**Task to complete**
Every entry is to be returned exactly as it stands; the pictures are to be dropped.

Supplied records Start Marker

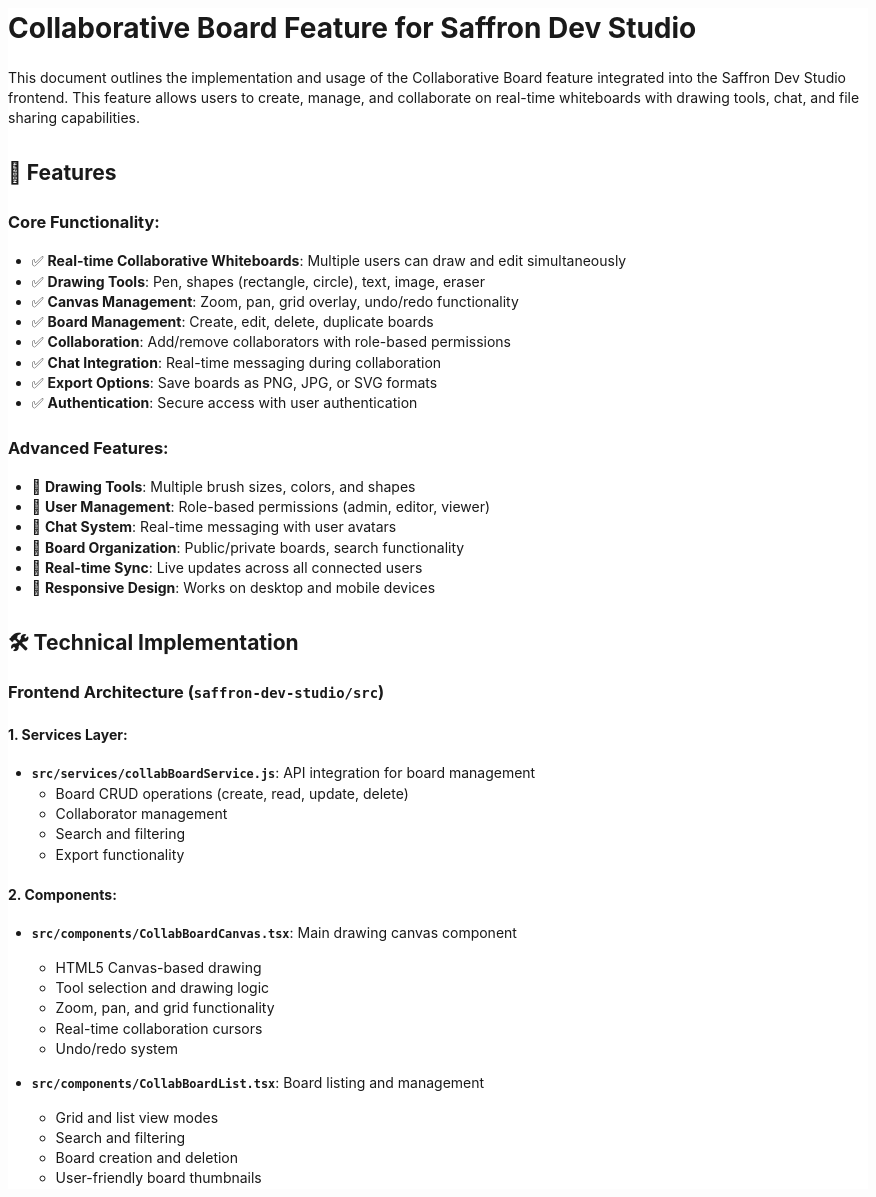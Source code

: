 # Collaborative Board Feature for Saffron Dev Studio

This document outlines the implementation and usage of the Collaborative Board feature integrated into the Saffron Dev Studio frontend. This feature allows users to create, manage, and collaborate on real-time whiteboards with drawing tools, chat, and file sharing capabilities.

## 🚀 Features

### **Core Functionality:**
- ✅ **Real-time Collaborative Whiteboards**: Multiple users can draw and edit simultaneously
- ✅ **Drawing Tools**: Pen, shapes (rectangle, circle), text, image, eraser
- ✅ **Canvas Management**: Zoom, pan, grid overlay, undo/redo functionality
- ✅ **Board Management**: Create, edit, delete, duplicate boards
- ✅ **Collaboration**: Add/remove collaborators with role-based permissions
- ✅ **Chat Integration**: Real-time messaging during collaboration
- ✅ **Export Options**: Save boards as PNG, JPG, or SVG formats
- ✅ **Authentication**: Secure access with user authentication

### **Advanced Features:**
- 🎨 **Drawing Tools**: Multiple brush sizes, colors, and shapes
- 👥 **User Management**: Role-based permissions (admin, editor, viewer)
- 💬 **Chat System**: Real-time messaging with user avatars
- 📁 **Board Organization**: Public/private boards, search functionality
- 🔄 **Real-time Sync**: Live updates across all connected users
- 📱 **Responsive Design**: Works on desktop and mobile devices

## 🛠 Technical Implementation

### **Frontend Architecture (`saffron-dev-studio/src`)**

#### **1. Services Layer:**
- **`src/services/collabBoardService.js`**: API integration for board management
  - Board CRUD operations (create, read, update, delete)
  - Collaborator management
  - Search and filtering
  - Export functionality

#### **2. Components:**
- **`src/components/CollabBoardCanvas.tsx`**: Main drawing canvas component
  - HTML5 Canvas-based drawing
  - Tool selection and drawing logic
  - Zoom, pan, and grid functionality
  - Real-time collaboration cursors
  - Undo/redo system

- **`src/components/CollabBoardList.tsx`**: Board listing and management
  - Grid and list view modes
  - Search and filtering
  - Board creation and deletion
  - User-friendly board thumbnails

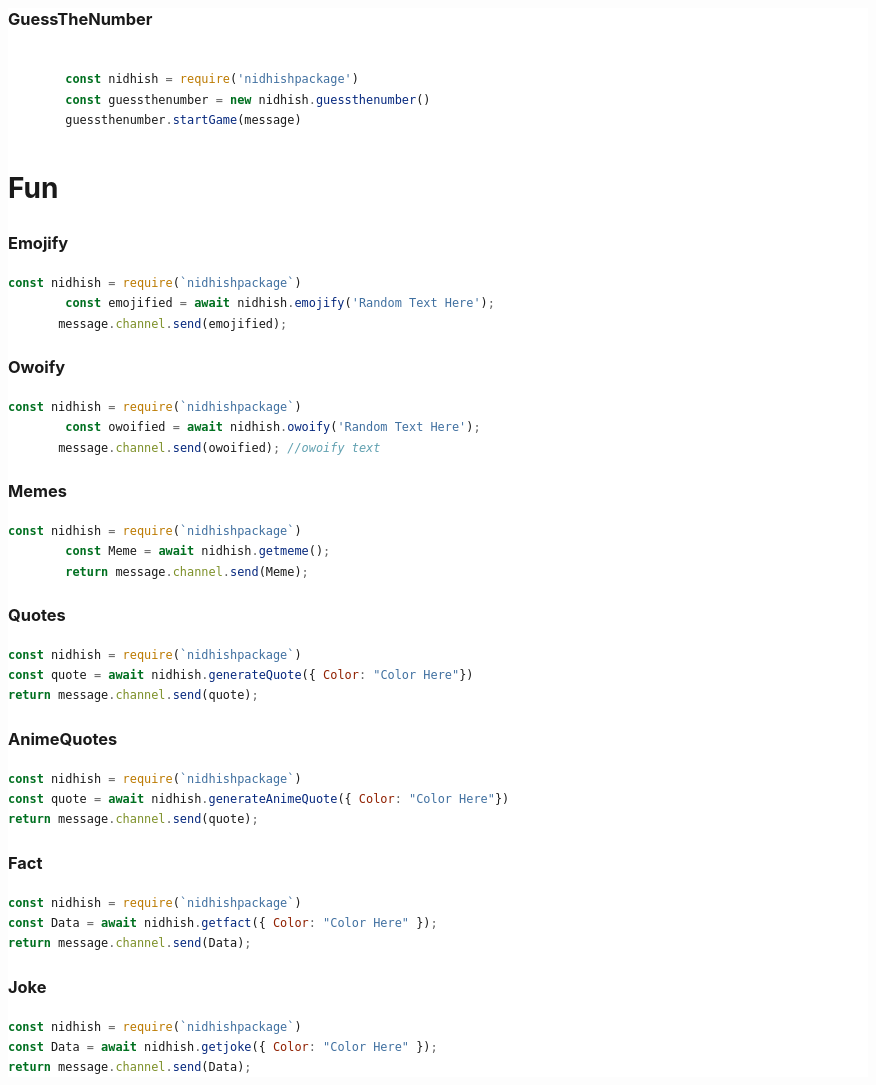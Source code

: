 ### GuessTheNumber
```js

        const nidhish = require('nidhishpackage')
        const guessthenumber = new nidhish.guessthenumber()
        guessthenumber.startGame(message)
```

# Fun

### Emojify 
```js
const nidhish = require(`nidhishpackage`)
        const emojified = await nidhish.emojify('Random Text Here');
       message.channel.send(emojified);
```

### Owoify
```js
const nidhish = require(`nidhishpackage`)
        const owoified = await nidhish.owoify('Random Text Here');
       message.channel.send(owoified); //owoify text
```

### Memes

```js
const nidhish = require(`nidhishpackage`)
        const Meme = await nidhish.getmeme();
        return message.channel.send(Meme);
```
### Quotes
```js
const nidhish = require(`nidhishpackage`)
const quote = await nidhish.generateQuote({ Color: "Color Here"})
return message.channel.send(quote);
```
### AnimeQuotes
```js
const nidhish = require(`nidhishpackage`)
const quote = await nidhish.generateAnimeQuote({ Color: "Color Here"})
return message.channel.send(quote);
```

### Fact
```js
const nidhish = require(`nidhishpackage`)
const Data = await nidhish.getfact({ Color: "Color Here" });
return message.channel.send(Data);
```
### Joke
```js
const nidhish = require(`nidhishpackage`)
const Data = await nidhish.getjoke({ Color: "Color Here" });
return message.channel.send(Data);
```
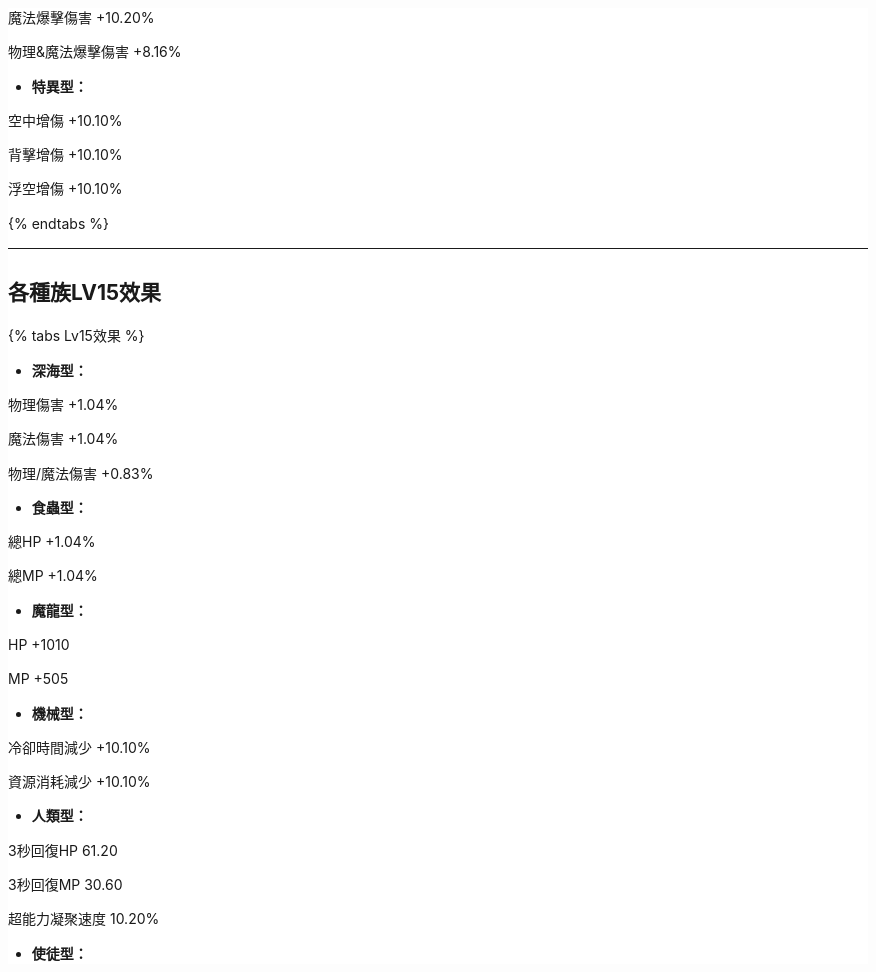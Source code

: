 魔法爆擊傷害 +10.20%

物理&魔法爆擊傷害 +8.16%



* **特異型：**

空中增傷 +10.10%

背擊增傷 +10.10%

浮空增傷 +10.10%


{% endtabs %}

---

## 各種族LV15效果
{% tabs Lv15效果 %}


* **深海型：**

物理傷害 +1.04%

魔法傷害 +1.04%

物理/魔法傷害 +0.83%



* **食蟲型：**

總HP +1.04%

總MP +1.04%



* **魔龍型：**

HP +1010

MP +505



* **機械型：**

冷卻時間減少 +10.10%

資源消耗減少 +10.10%



* **人類型：**

3秒回復HP 61.20

3秒回復MP 30.60

超能力凝聚速度 10.20%



* **使徒型：**
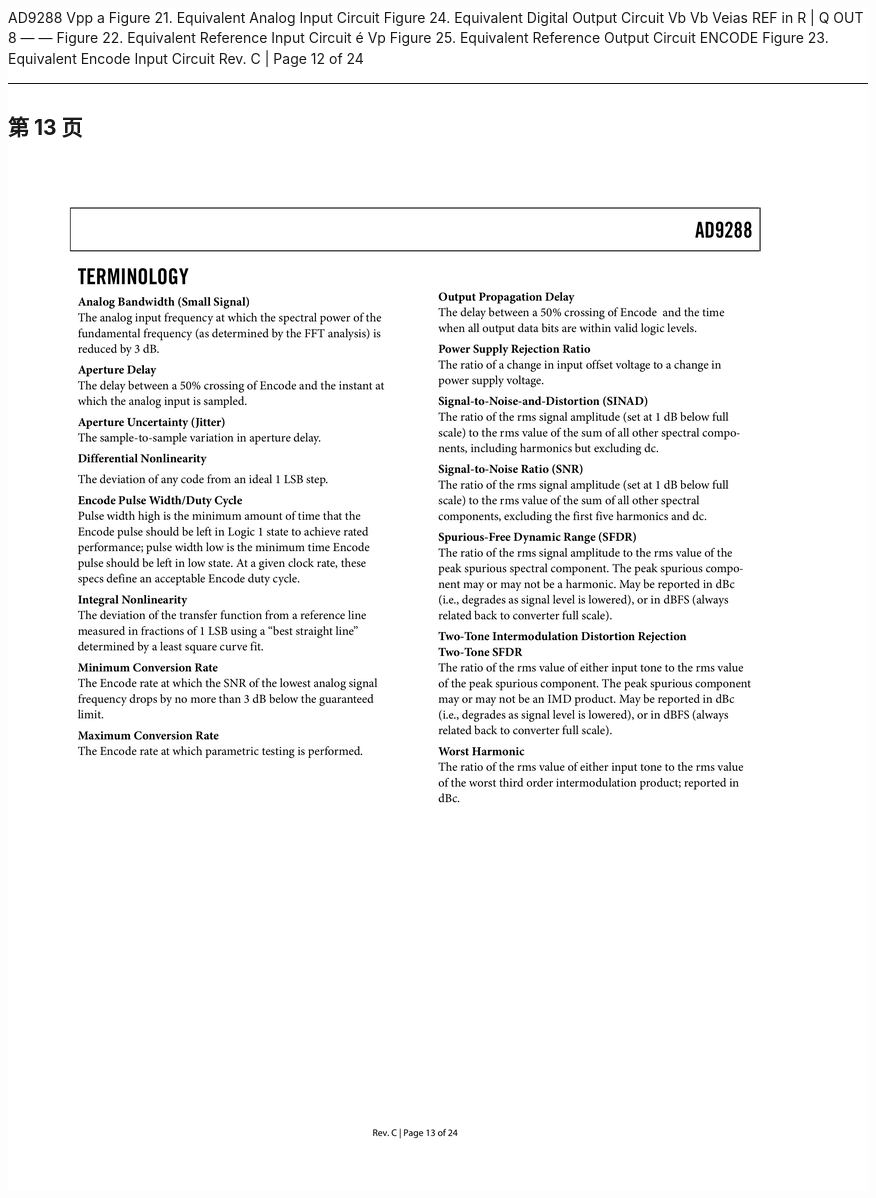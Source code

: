 AD9288 Vpp a   Figure 21. Equivalent Analog Input Circuit Figure 24. Equivalent Digital Output Circuit Vb Vb Veias REF in R | Q OUT 8 — — Figure 22. Equivalent Reference Input Circuit é Vp Figure 25. Equivalent Reference Output Circuit ENCODE Figure 23. Equivalent Encode Input Circuit Rev. C | Page 12 of 24

---

## 第 13 页

![第 13 页](C31151_模数转换芯片ADC_AD9288BSTZ-100_规格书_WJ126841_images\page_13.png)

Supplied records End Marker

**Solution for this task**
Source code

: # Collaborative Board Feature for Saffron Dev Studio

This document outlines the implementation and usage of the Collaborative Board feature integrated into the Saffron Dev Studio frontend. This feature allows users to create, manage, and collaborate on real-time whiteboards with drawing tools, chat, and file sharing capabilities.

## 🚀 Features

### **Core Functionality:**
- ✅ **Real-time Collaborative Whiteboards**: Multiple users can draw and edit simultaneously
- ✅ **Drawing Tools**: Pen, shapes (rectangle, circle), text, image, eraser
- ✅ **Canvas Management**: Zoom, pan, grid overlay, undo/redo functionality
- ✅ **Board Management**: Create, edit, delete, duplicate boards
- ✅ **Collaboration**: Add/remove collaborators with role-based permissions
- ✅ **Chat Integration**: Real-time messaging during collaboration
- ✅ **Export Options**: Save boards as PNG, JPG, or SVG formats
- ✅ **Authentication**: Secure access with user authentication

### **Advanced Features:**
- 🎨 **Drawing Tools**: Multiple brush sizes, colors, and shapes
- 👥 **User Management**: Role-based permissions (admin, editor, viewer)
- 💬 **Chat System**: Real-time messaging with user avatars
- 📁 **Board Organization**: Public/private boards, search functionality
- 🔄 **Real-time Sync**: Live updates across all connected users
- 📱 **Responsive Design**: Works on desktop and mobile devices

## 🛠 Technical Implementation

### **Frontend Architecture (`saffron-dev-studio/src`)**

#### **1. Services Layer:**
- **`src/services/collabBoardService.js`**: API integration for board management
  - Board CRUD operations (create, read, update, delete)
  - Collaborator management
  - Search and filtering
  - Export functionality

#### **2. Components:**
- **`src/components/CollabBoardCanvas.tsx`**: Main drawing canvas component
  - HTML5 Canvas-based drawing
  - Tool selection and drawing logic
  - Zoom, pan, and grid functionality
  - Real-time collaboration cursors
  - Undo/redo system

- **`src/components/CollabBoardList.tsx`**: Board listing and management
  - Grid and list view modes
  - Search and filtering
  - Board creation and deletion
  - User-friendly board thumbnails

Source code

: ### GuessTheNumber
```js

        const nidhish = require('nidhishpackage')
        const guessthenumber = new nidhish.guessthenumber()
        guessthenumber.startGame(message)
```

# Fun

### Emojify 
```js
const nidhish = require(`nidhishpackage`)
        const emojified = await nidhish.emojify('Random Text Here');
       message.channel.send(emojified);
```

### Owoify
```js
const nidhish = require(`nidhishpackage`)
        const owoified = await nidhish.owoify('Random Text Here');
       message.channel.send(owoified); //owoify text
```

### Memes

```js
const nidhish = require(`nidhishpackage`)
        const Meme = await nidhish.getmeme();
        return message.channel.send(Meme);
```
### Quotes
```js
const nidhish = require(`nidhishpackage`)
const quote = await nidhish.generateQuote({ Color: "Color Here"})
return message.channel.send(quote);
```
### AnimeQuotes
```js
const nidhish = require(`nidhishpackage`)
const quote = await nidhish.generateAnimeQuote({ Color: "Color Here"})
return message.channel.send(quote);
```

### Fact
```js
const nidhish = require(`nidhishpackage`)
const Data = await nidhish.getfact({ Color: "Color Here" });
return message.channel.send(Data);
```
### Joke
```js
const nidhish = require(`nidhishpackage`)
const Data = await nidhish.getjoke({ Color: "Color Here" });
return message.channel.send(Data);
```
Source code

: 魔法爆擊傷害 +10.20%

物理&魔法爆擊傷害 +8.16%



* **特異型：**

空中增傷 +10.10%

背擊增傷 +10.10%

浮空增傷 +10.10%


{% endtabs %}

---

## 各種族LV15效果
{% tabs Lv15效果 %}


* **深海型：**

物理傷害 +1.04%

魔法傷害 +1.04%

物理/魔法傷害 +0.83%



* **食蟲型：**

總HP +1.04%

總MP +1.04%



* **魔龍型：**

HP +1010

MP +505



* **機械型：**

冷卻時間減少 +10.10%

資源消耗減少 +10.10%



* **人類型：**

3秒回復HP 61.20

3秒回復MP 30.60

超能力凝聚速度 10.20%



* **使徒型：**
Source code

: AD9288 Vpp a   Figure 21. Equivalent Analog Input Circuit Figure 24. Equivalent Digital Output Circuit Vb Vb Veias REF in R | Q OUT 8 — — Figure 22. Equivalent Reference Input Circuit é Vp Figure 25. Equivalent Reference Output Circuit ENCODE Figure 23. Equivalent Encode Input Circuit Rev. C | Page 12 of 24

---

## 第 13 页

![第 13 页](C31151_模数转换芯片ADC_AD9288BSTZ-100_规格书_WJ126841_images\page_13.png)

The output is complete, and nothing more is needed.